One hundred months website image
I generally cross to the sunny side of the street when I can. It’s an attitude that I try to cultivate generally, not just during this bleak, long winter. Given the deluge of facts about human impacts on the natural world it’s not always easy.

When someone argues convincingly we’ve got a 100 months before runaway climate changes begins having really catastrophic impacts, it’s pretty sobering.

Andrew Simmons, from the new economics foundation (nef), and other colleagues presented evidence in the Guardian over the weekend suggesting we’ve hit “the final countdown“. In a nef technical note Simmons calculates “that 100 months from 1 August 2008, atmospheric concentrations of greenhouse gases will begin to exceed a point whereby it is no longer likely we will be able to avert potentially irreversible climate change.”

The new economics foundation is staying resolutely positive. They believe a new green deal will help people living in the UK take the urgent action required to address climate change. A Green New Deal group proposes:

… drawing inspiration from the tone of President Roosevelt’s comprehensive response to the Great Depression, propose a modernised version, a ‘Green New Deal’ designed to power a renewables revolution, create thousands of green-collar jobs and rein in the distorting power of the finance sector while making more low-cost capital available for pressing priorities.

Then there’s Pete, Andrew and the whole crew starting a website to encourage people to be politically active on climate change. You can sign up for a monthly message.

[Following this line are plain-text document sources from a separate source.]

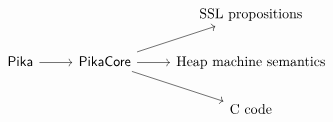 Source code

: \[\begin{tikzcd}
	&& {\textnormal{SSL propositions}} \\
	{\Pika} & {\PikaCore} & {\textnormal{Heap machine semantics}} \\
	&& {\textnormal{C code}}
	\arrow[from=2-1, to=2-2]
	\arrow[from=2-2, to=1-3]
	\arrow[from=2-2, to=2-3]
	\arrow[from=2-2, to=3-3]
\end{tikzcd}\]
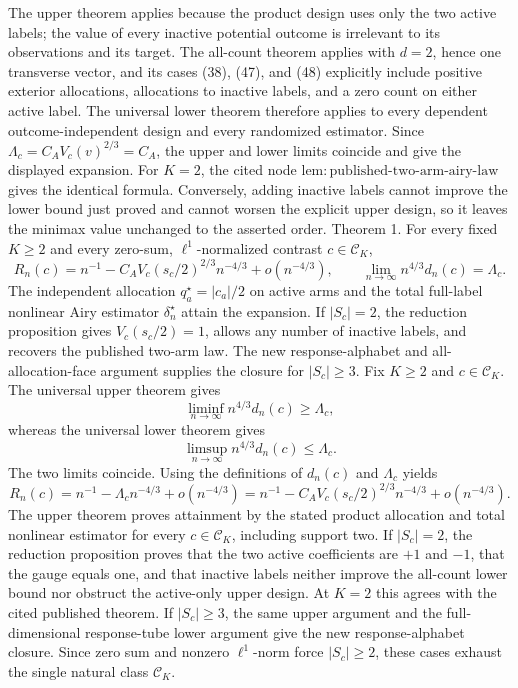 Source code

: The upper theorem applies because the product design uses only the two active labels; the value of every inactive potential outcome is irrelevant to its observations and its target.  The all-count theorem applies with \(d=2\), hence one transverse vector, and its cases (38), (47), and (48) explicitly include positive exterior allocations, allocations to inactive labels, and a zero count on either active label.  The universal lower theorem therefore applies to every dependent outcome-independent design and every randomized estimator.  Since \(\Lambda_c=C_AV_c(v)^{2/3}=C_A\), the upper and lower limits coincide and give the displayed expansion.  For \(K=2\), the cited node \(\mathrm{lem:published\text{-}two\text{-}arm\text{-}airy\text{-}law}\) gives the identical formula.  Conversely, adding inactive labels cannot improve the lower bound just proved and cannot worsen the explicit upper design, so it leaves the minimax value unchanged to the asserted order.
Theorem 1. For every fixed \(K\ge2\) and every zero-sum, \(\ell^1\)-normalized contrast \(c\in\mathcal C_K\),
\[
R_n(c)=n^{-1}-C_AV_c(s_c/2)^{2/3}n^{-4/3}+o(n^{-4/3}),
\qquad
\lim_{n\to\infty}n^{4/3}d_n(c)=\Lambda_c.
\]
The independent allocation \(q_a^\star=|c_a|/2\) on active arms and the total full-label nonlinear Airy estimator \(\delta_n^\star\) attain the expansion.  If \(|S_c|=2\), the reduction proposition gives \(V_c(s_c/2)=1\), allows any number of inactive labels, and recovers the published two-arm law.  The new response-alphabet and all-allocation-face argument supplies the closure for \(|S_c|\ge3\).
Fix \(K\ge2\) and \(c\in\mathcal C_K\).  The universal upper theorem gives
\[
\liminf_{n\to\infty}n^{4/3}d_n(c)\ge\Lambda_c,
\]
whereas the universal lower theorem gives
\[
\limsup_{n\to\infty}n^{4/3}d_n(c)\le\Lambda_c.
\]
The two limits coincide.  Using the definitions of \(d_n(c)\) and \(\Lambda_c\) yields
\[
R_n(c)=n^{-1}-\Lambda_cn^{-4/3}+o(n^{-4/3})
=n^{-1}-C_AV_c(s_c/2)^{2/3}n^{-4/3}+o(n^{-4/3}).
\]
The upper theorem proves attainment by the stated product allocation and total nonlinear estimator for every \(c\in\mathcal C_K\), including support two.  If \(|S_c|=2\), the reduction proposition proves that the two active coefficients are \(+1\) and \(-1\), that the gauge equals one, and that inactive labels neither improve the all-count lower bound nor obstruct the active-only upper design.  At \(K=2\) this agrees with the cited published theorem.  If \(|S_c|\ge3\), the same upper argument and the full-dimensional response-tube lower argument give the new response-alphabet closure.  Since zero sum and nonzero \(\ell^1\)-norm force \(|S_c|\ge2\), these cases exhaust the single natural class \(\mathcal C_K\).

Practical knowledge gained from the Centre for Alternative Technology in Wales seems to keep Peter Harper buoyed up. He reckons a radical reduction in the amount carbon we consumer per household is needed in the next 20 years. At a recent talk in Melbourne Harper shared his analysis of just how difficult it will be to shift to a low carbon society. Using two fictitious families he names the “WOTs” (Well-Off Techie greenie household) and the “LILs” (Low-Income Lifestyle greenie household) Harper argues the former won’t bring about carbon emission reductions because of unnegotiable lifestyle decisions, and the latter lifestyle option is unappealing on a mass scale. Both video and audio versions of the 17 April talk are online.

In the opinion piece I contributed to a review of progress with the e-government strategy published in June 2008, my source of optimism is more theoretical. I recall Mark Roseland’s pithy description of the “environmental crisis as a creativity crisis”. I suggest there needs to be “…greater responsiveness by government to the creativity of citizens. An effective and far-sighted e-government programme can make a big contribution by freeing up talents within the ranks of government, better engaging with citizens, and ensuring citizens are well equipped to organise themselves locally.” Read the full piece at “An e-government response to the climate change crisis: tapping into citizen creativity“, or the other 14 think pieces.

I wrote this over a year ago. Remarkably, my sense of optimism rings true. That’s partly as I’m hopeful civil servants with environmental sensitivities will use e-government tools and culture change to share alternative advice and begin debating how we transform society to bring about changes we urgently need. I’m also convinced that the Internet still contains within it a disruptive thread that supports and sustains activism.

So whatever alarming prognosis people come up with, it’s both the message and the medium that keeps my optimism alive.